Breakfast Really Is the Most Important Meal of the Day for Kids’ School Performance

School children in England and Wales who reported regularly eating a healthy breakfast scored higher on standardized tests than those reporting having less-healthy breakfasts or not regularly having breakfast at all.

Even though breakfast consumption consistently has been linked with positive health outcomes and better cognitive functioning in schoolchildren, definitive evidence of a direct link between breakfast and educational outcomes is lacking.

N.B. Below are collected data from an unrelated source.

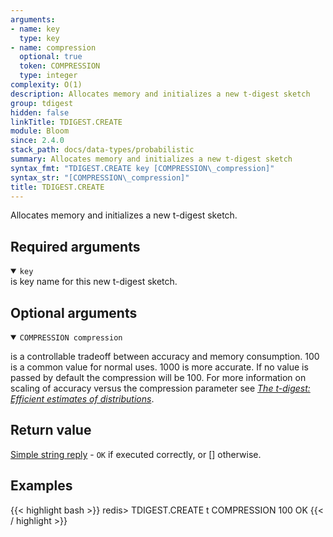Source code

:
 ```yaml
---
arguments:
- name: key
  type: key
- name: compression
  optional: true
  token: COMPRESSION
  type: integer
complexity: O(1)
description: Allocates memory and initializes a new t-digest sketch
group: tdigest
hidden: false
linkTitle: TDIGEST.CREATE
module: Bloom
since: 2.4.0
stack_path: docs/data-types/probabilistic
summary: Allocates memory and initializes a new t-digest sketch
syntax_fmt: "TDIGEST.CREATE key [COMPRESSION\_compression]"
syntax_str: "[COMPRESSION\_compression]"
title: TDIGEST.CREATE
---
```

Allocates memory and initializes a new t-digest sketch.

## Required arguments

<details open><summary><code>key</code></summary> 
is key name for this new t-digest sketch.
</details>

## Optional arguments

<details open><summary><code>COMPRESSION compression</code></summary> 

is a controllable tradeoff between accuracy and memory consumption. 100 is a common value for normal uses. 1000 is more accurate. If no value is passed by default the compression will be 100. For more information on scaling of accuracy versus the compression parameter see [_The t-digest: Efficient estimates of distributions_](https://www.sciencedirect.com/science/article/pii/S2665963820300403).

</details>
  
## Return value

[Simple string reply](/docs/reference/protocol-spec#simple-strings) - `OK` if executed correctly, or [] otherwise.

## Examples

{{< highlight bash >}}
redis> TDIGEST.CREATE t COMPRESSION 100
OK
{{< / highlight >}}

Accordingly, a team of researchers led by Hannah J. Littlecott at the Centre for the Development and Evaluation of Complex Interventions for Public Health Improvement (DECIPHer), in the School of Social Sciences at Cardiff University in Wales, set out to examine whether and how eating breakfast was associated with educational outcomes 6 to 18 months later among 9- to 11-year-olds.

The findings were published earlier this fall in the journal Public Health Nutrition.

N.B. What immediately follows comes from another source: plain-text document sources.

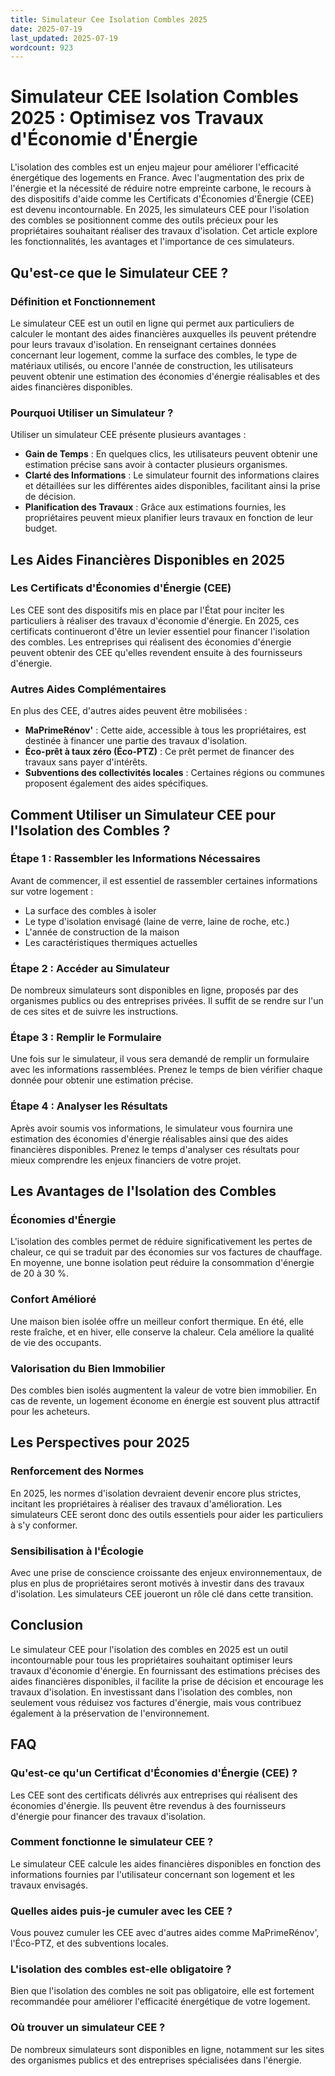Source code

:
 ```yaml
---
title: Simulateur Cee Isolation Combles 2025
date: 2025-07-19
last_updated: 2025-07-19
wordcount: 923
---
```


# Simulateur CEE Isolation Combles 2025 : Optimisez vos Travaux d'Économie d'Énergie

L'isolation des combles est un enjeu majeur pour améliorer l'efficacité énergétique des logements en France. Avec l'augmentation des prix de l'énergie et la nécessité de réduire notre empreinte carbone, le recours à des dispositifs d'aide comme les Certificats d'Économies d'Énergie (CEE) est devenu incontournable. En 2025, les simulateurs CEE pour l'isolation des combles se positionnent comme des outils précieux pour les propriétaires souhaitant réaliser des travaux d'isolation. Cet article explore les fonctionnalités, les avantages et l'importance de ces simulateurs.

## Qu'est-ce que le Simulateur CEE ?

### Définition et Fonctionnement

Le simulateur CEE est un outil en ligne qui permet aux particuliers de calculer le montant des aides financières auxquelles ils peuvent prétendre pour leurs travaux d'isolation. En renseignant certaines données concernant leur logement, comme la surface des combles, le type de matériaux utilisés, ou encore l'année de construction, les utilisateurs peuvent obtenir une estimation des économies d'énergie réalisables et des aides financières disponibles.

### Pourquoi Utiliser un Simulateur ?

Utiliser un simulateur CEE présente plusieurs avantages :

- **Gain de Temps** : En quelques clics, les utilisateurs peuvent obtenir une estimation précise sans avoir à contacter plusieurs organismes.
- **Clarté des Informations** : Le simulateur fournit des informations claires et détaillées sur les différentes aides disponibles, facilitant ainsi la prise de décision.
- **Planification des Travaux** : Grâce aux estimations fournies, les propriétaires peuvent mieux planifier leurs travaux en fonction de leur budget.

## Les Aides Financières Disponibles en 2025

### Les Certificats d'Économies d'Énergie (CEE)

Les CEE sont des dispositifs mis en place par l'État pour inciter les particuliers à réaliser des travaux d'économie d'énergie. En 2025, ces certificats continueront d'être un levier essentiel pour financer l'isolation des combles. Les entreprises qui réalisent des économies d'énergie peuvent obtenir des CEE qu'elles revendent ensuite à des fournisseurs d'énergie.

### Autres Aides Complémentaires

En plus des CEE, d'autres aides peuvent être mobilisées :

- **MaPrimeRénov'** : Cette aide, accessible à tous les propriétaires, est destinée à financer une partie des travaux d'isolation.
- **Éco-prêt à taux zéro (Éco-PTZ)** : Ce prêt permet de financer des travaux sans payer d'intérêts.
- **Subventions des collectivités locales** : Certaines régions ou communes proposent également des aides spécifiques.

## Comment Utiliser un Simulateur CEE pour l'Isolation des Combles ?

### Étape 1 : Rassembler les Informations Nécessaires

Avant de commencer, il est essentiel de rassembler certaines informations sur votre logement :

- La surface des combles à isoler
- Le type d'isolation envisagé (laine de verre, laine de roche, etc.)
- L'année de construction de la maison
- Les caractéristiques thermiques actuelles

### Étape 2 : Accéder au Simulateur

De nombreux simulateurs sont disponibles en ligne, proposés par des organismes publics ou des entreprises privées. Il suffit de se rendre sur l'un de ces sites et de suivre les instructions.

### Étape 3 : Remplir le Formulaire

Une fois sur le simulateur, il vous sera demandé de remplir un formulaire avec les informations rassemblées. Prenez le temps de bien vérifier chaque donnée pour obtenir une estimation précise.

### Étape 4 : Analyser les Résultats

Après avoir soumis vos informations, le simulateur vous fournira une estimation des économies d'énergie réalisables ainsi que des aides financières disponibles. Prenez le temps d'analyser ces résultats pour mieux comprendre les enjeux financiers de votre projet.

## Les Avantages de l'Isolation des Combles

### Économies d'Énergie

L'isolation des combles permet de réduire significativement les pertes de chaleur, ce qui se traduit par des économies sur vos factures de chauffage. En moyenne, une bonne isolation peut réduire la consommation d'énergie de 20 à 30 %.

### Confort Amélioré

Une maison bien isolée offre un meilleur confort thermique. En été, elle reste fraîche, et en hiver, elle conserve la chaleur. Cela améliore la qualité de vie des occupants.

### Valorisation du Bien Immobilier

Des combles bien isolés augmentent la valeur de votre bien immobilier. En cas de revente, un logement économe en énergie est souvent plus attractif pour les acheteurs.

## Les Perspectives pour 2025

### Renforcement des Normes

En 2025, les normes d'isolation devraient devenir encore plus strictes, incitant les propriétaires à réaliser des travaux d'amélioration. Les simulateurs CEE seront donc des outils essentiels pour aider les particuliers à s'y conformer.

### Sensibilisation à l'Écologie

Avec une prise de conscience croissante des enjeux environnementaux, de plus en plus de propriétaires seront motivés à investir dans des travaux d'isolation. Les simulateurs CEE joueront un rôle clé dans cette transition.

## Conclusion

Le simulateur CEE pour l'isolation des combles en 2025 est un outil incontournable pour tous les propriétaires souhaitant optimiser leurs travaux d'économie d'énergie. En fournissant des estimations précises des aides financières disponibles, il facilite la prise de décision et encourage les travaux d'isolation. En investissant dans l'isolation des combles, non seulement vous réduisez vos factures d'énergie, mais vous contribuez également à la préservation de l'environnement.

## FAQ

### Qu'est-ce qu'un Certificat d'Économies d'Énergie (CEE) ?

Les CEE sont des certificats délivrés aux entreprises qui réalisent des économies d'énergie. Ils peuvent être revendus à des fournisseurs d'énergie pour financer des travaux d'isolation.

### Comment fonctionne le simulateur CEE ?

Le simulateur CEE calcule les aides financières disponibles en fonction des informations fournies par l'utilisateur concernant son logement et les travaux envisagés.

### Quelles aides puis-je cumuler avec les CEE ?

Vous pouvez cumuler les CEE avec d'autres aides comme MaPrimeRénov', l'Éco-PTZ, et des subventions locales.

### L'isolation des combles est-elle obligatoire ?

Bien que l'isolation des combles ne soit pas obligatoire, elle est fortement recommandée pour améliorer l'efficacité énergétique de votre logement.

### Où trouver un simulateur CEE ?

De nombreux simulateurs sont disponibles en ligne, notamment sur les sites des organismes publics et des entreprises spécialisées dans l'énergie.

As part of their analysis of breakfast behaviors, more than 4,400 schoolchildren from more than 100 elementary schools were asked to list everything they had consumed in the previous 24 hours (a time period spanning 2 breakfasts), and at which specific times they ate or drank each given food and beverage, as well as what they had eaten for breakfast that morning.

The children’s scores on the Statutory Assessment Test (SAT) before the study served as a baseline to which their scores on the next SAT 6 to 18 months later were compared. The researchers found that children who reported having eaten breakfast regularly were twice as likely to score above average than kids who did not report having eaten breakfast. Eating unhealthy foods such as sweets and chips at breakfast, however, was not shown to improve scores. The researchers also found that better academic performance was significantly associated with how many healthy breakfast foods (such as fruits and vegetables) a child consumed, as well as with the number of unhealthier foods eaten throughout the rest of the day.

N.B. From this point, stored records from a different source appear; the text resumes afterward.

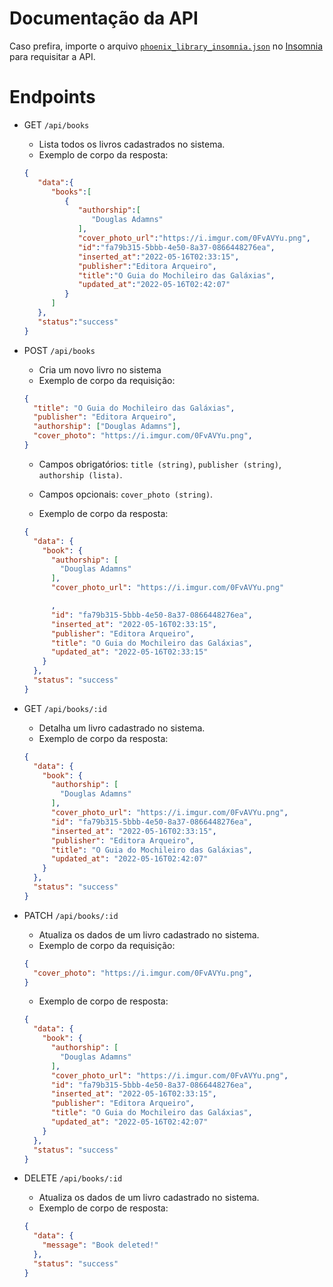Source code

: # Documentação da API

Caso prefira, importe o arquivo [`phoenix_library_insomnia.json`](phoenix_library_insomnia.json) no [Insomnia](https://insomnia.rest/) para requisitar a API.

# Endpoints
- GET `/api/books`
  - Lista todos os livros cadastrados no sistema.
  - Exemplo de corpo da resposta:
  ```json
  {
     "data":{
        "books":[
           {
              "authorship":[
                 "Douglas Adamns"
              ],
              "cover_photo_url":"https://i.imgur.com/0FvAVYu.png",
              "id":"fa79b315-5bbb-4e50-8a37-0866448276ea",
              "inserted_at":"2022-05-16T02:33:15",
              "publisher":"Editora Arqueiro",
              "title":"O Guia do Mochileiro das Galáxias",
              "updated_at":"2022-05-16T02:42:07"
           }
        ]
     },
     "status":"success"
  }
  ```

- POST `/api/books`
  - Cria um novo livro no sistema
  - Exemplo de corpo da requisição:
  ```json
  {
    "title": "O Guia do Mochileiro das Galáxias",
    "publisher": "Editora Arqueiro",
    "authorship": ["Douglas Adamns"],
    "cover_photo": "https://i.imgur.com/0FvAVYu.png",
  }
  ```
    - Campos obrigatórios: `title (string)`, `publisher (string)`, `authorship (lista)`.
    - Campos opcionais: `cover_photo (string)`.

  - Exemplo de corpo da resposta:
  ```json
  {
    "data": {
      "book": {
        "authorship": [
          "Douglas Adamns"
        ],
        "cover_photo_url": "https://i.imgur.com/0FvAVYu.png"

        ,
        "id": "fa79b315-5bbb-4e50-8a37-0866448276ea",
        "inserted_at": "2022-05-16T02:33:15",
        "publisher": "Editora Arqueiro",
        "title": "O Guia do Mochileiro das Galáxias",
        "updated_at": "2022-05-16T02:33:15"
      }
    },
    "status": "success"
  }
  ```

- GET `/api/books/:id`
  - Detalha um livro cadastrado no sistema.
  - Exemplo de corpo da resposta:
  ```json
  {
    "data": {
      "book": {
        "authorship": [
          "Douglas Adamns"
        ],
        "cover_photo_url": "https://i.imgur.com/0FvAVYu.png",
        "id": "fa79b315-5bbb-4e50-8a37-0866448276ea",
        "inserted_at": "2022-05-16T02:33:15",
        "publisher": "Editora Arqueiro",
        "title": "O Guia do Mochileiro das Galáxias",
        "updated_at": "2022-05-16T02:42:07"
      }
    },
    "status": "success"
  }
  ```

- PATCH `/api/books/:id`
  - Atualiza os dados de um livro cadastrado no sistema.
  - Exemplo de corpo da requisição:
  ```json
  {
    "cover_photo": "https://i.imgur.com/0FvAVYu.png",
  }
  ```

  - Exemplo de corpo de resposta:
  ```json
  {
    "data": {
      "book": {
        "authorship": [
          "Douglas Adamns"
        ],
        "cover_photo_url": "https://i.imgur.com/0FvAVYu.png",
        "id": "fa79b315-5bbb-4e50-8a37-0866448276ea",
        "inserted_at": "2022-05-16T02:33:15",
        "publisher": "Editora Arqueiro",
        "title": "O Guia do Mochileiro das Galáxias",
        "updated_at": "2022-05-16T02:42:07"
      }
    },
    "status": "success"
  }
  ```

- DELETE `/api/books/:id`
  - Atualiza os dados de um livro cadastrado no sistema.
  - Exemplo de corpo de resposta:
  ```json
  {
    "data": {
      "message": "Book deleted!"
    },
    "status": "success"
  }
  ```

“Significant positive associations between self-reported breakfast consumption and educational outcomes were observed,” the authors concluded. They called for more research exploring exactly how breakfast consumption and educational outcomes are linked, and how to promote breakfast consumption among schoolchildren.

“While this survey was conducted with children of primary-school age, research has shown that breakfast consumption declines once children begin secondary school,” they noted. “This suggests that an interesting avenue for further research would be to investigate the effects of any drop in breakfast eating behaviour in secondary school on trajectories in young people’s educational performance.”